Collected data:
_____
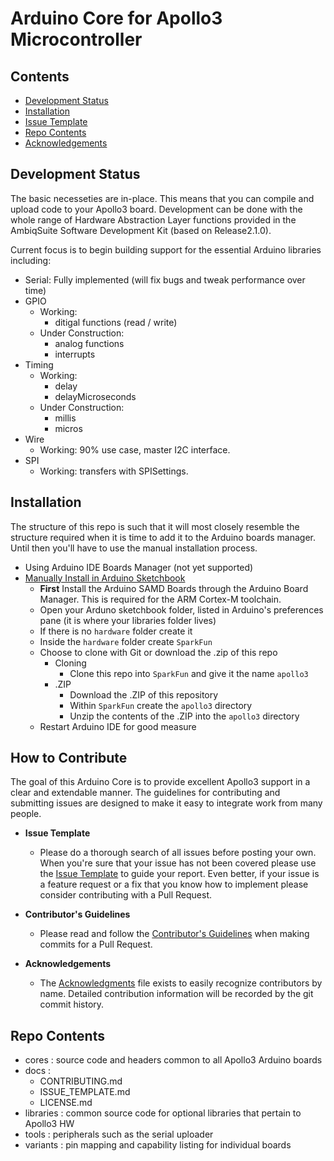 # Arduino Core for Apollo3 Microcontroller


## Contents

* [Development Status]()
* [Installation]()
* [Issue Template]()
* [Repo Contents]()
* [Acknowledgements]()

## Development Status

The basic necesseties are in-place. This means that you can compile and upload code to your Apollo3 board. Development can be done with the whole range of Hardware Abstraction Layer functions provided in the AmbiqSuite Software Development Kit (based on Release2.1.0). 

Current focus is to begin building support for the essential Arduino libraries including:
  * Serial: Fully implemented (will fix bugs and tweak performance over time)
  * GPIO
    * Working:
      * ditigal functions (read / write)
    * Under Construction:
      * analog functions
      * interrupts
  * Timing
    * Working:
      * delay
      * delayMicroseconds
    * Under Construction:
      * millis
      * micros
  * Wire
    * Working: 90% use case, master I2C interface. 
  * SPI
    * Working: transfers with SPISettings.


## Installation


The structure of this repo is such that it will most closely resemble the structure required when it is time to add it to the Arduino boards manager. Until then you'll have to use the manual installation process.

* Using Arduino IDE Boards Manager (not yet supported)
* [Manually Install in Arduino Sketchbook]()
    * **First** Install the Arduino SAMD Boards through the Arduino Board Manager. This is required for the ARM Cortex-M toolchain.
    * Open your Arduno sketchbook folder, listed in Arduino's preferences pane (it is where your libraries folder lives)
    * If there is no ```hardware``` folder create it
    * Inside the ```hardware``` folder create ```SparkFun```
    * Choose to clone with Git or download the .zip of this repo
        * Cloning
            * Clone this repo into ```SparkFun``` and give it the name ```apollo3```
        * .ZIP
            * Download the .ZIP of this repository
            * Within ```SparkFun``` create the ```apollo3``` directory
            * Unzip the contents of the .ZIP into the ```apollo3``` directory
    * Restart Arduino IDE for good measure

## How to Contribute
The goal of this Arduino Core is to provide excellent Apollo3 support in a clear and extendable manner. The guidelines for contributing and submitting issues are designed to make it easy to integrate work from many people.  

* **Issue Template**
   * Please do a thorough search of all issues before posting your own. When you're sure that your issue has not been covered please use the [Issue Template](https://github.com/sparkfun/Arduino_Apollo3/blob/master/docs/ISSUE_TEMPLATE.md) to guide your report. Even better, if your issue is a feature request or a fix that you know how to implement please consider contributing with a Pull Request.
   
* **Contributor's Guidelines**
   * Please read and follow the [Contributor's Guidelines](https://github.com/sparkfun/Arduino_Apollo3/blob/master/docs/CONTRIBUTING.md) when making commits for a Pull Request.
   
* **Acknowledgements**
   * The [Acknowledgments](https://github.com/sparkfun/Arduino_Apollo3/blob/master/docs/ACKNOWLEDGEMENTS.md) file exists to easily recognize contributors by name. Detailed contribution information will be recorded by the git commit history. 




## Repo Contents

* cores : source code and headers common to all Apollo3 Arduino boards
* docs : 
    * CONTRIBUTING.md
    * ISSUE_TEMPLATE.md
    * LICENSE.md
* libraries : common source code for optional libraries that pertain to Apollo3 HW
* tools : peripherals such as the serial uploader
* variants : pin mapping and capability listing for individual boards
_____
What the exercise asks:
Report each line of the data that includes the string "read".

The completed task:
      * ditigal functions (read / write)
   * Please read and follow the [Contributor's Guidelines](https://github.com/sparkfun/Arduino_Apollo3/blob/master/docs/CONTRIBUTING.md) when making commits for a Pull Request.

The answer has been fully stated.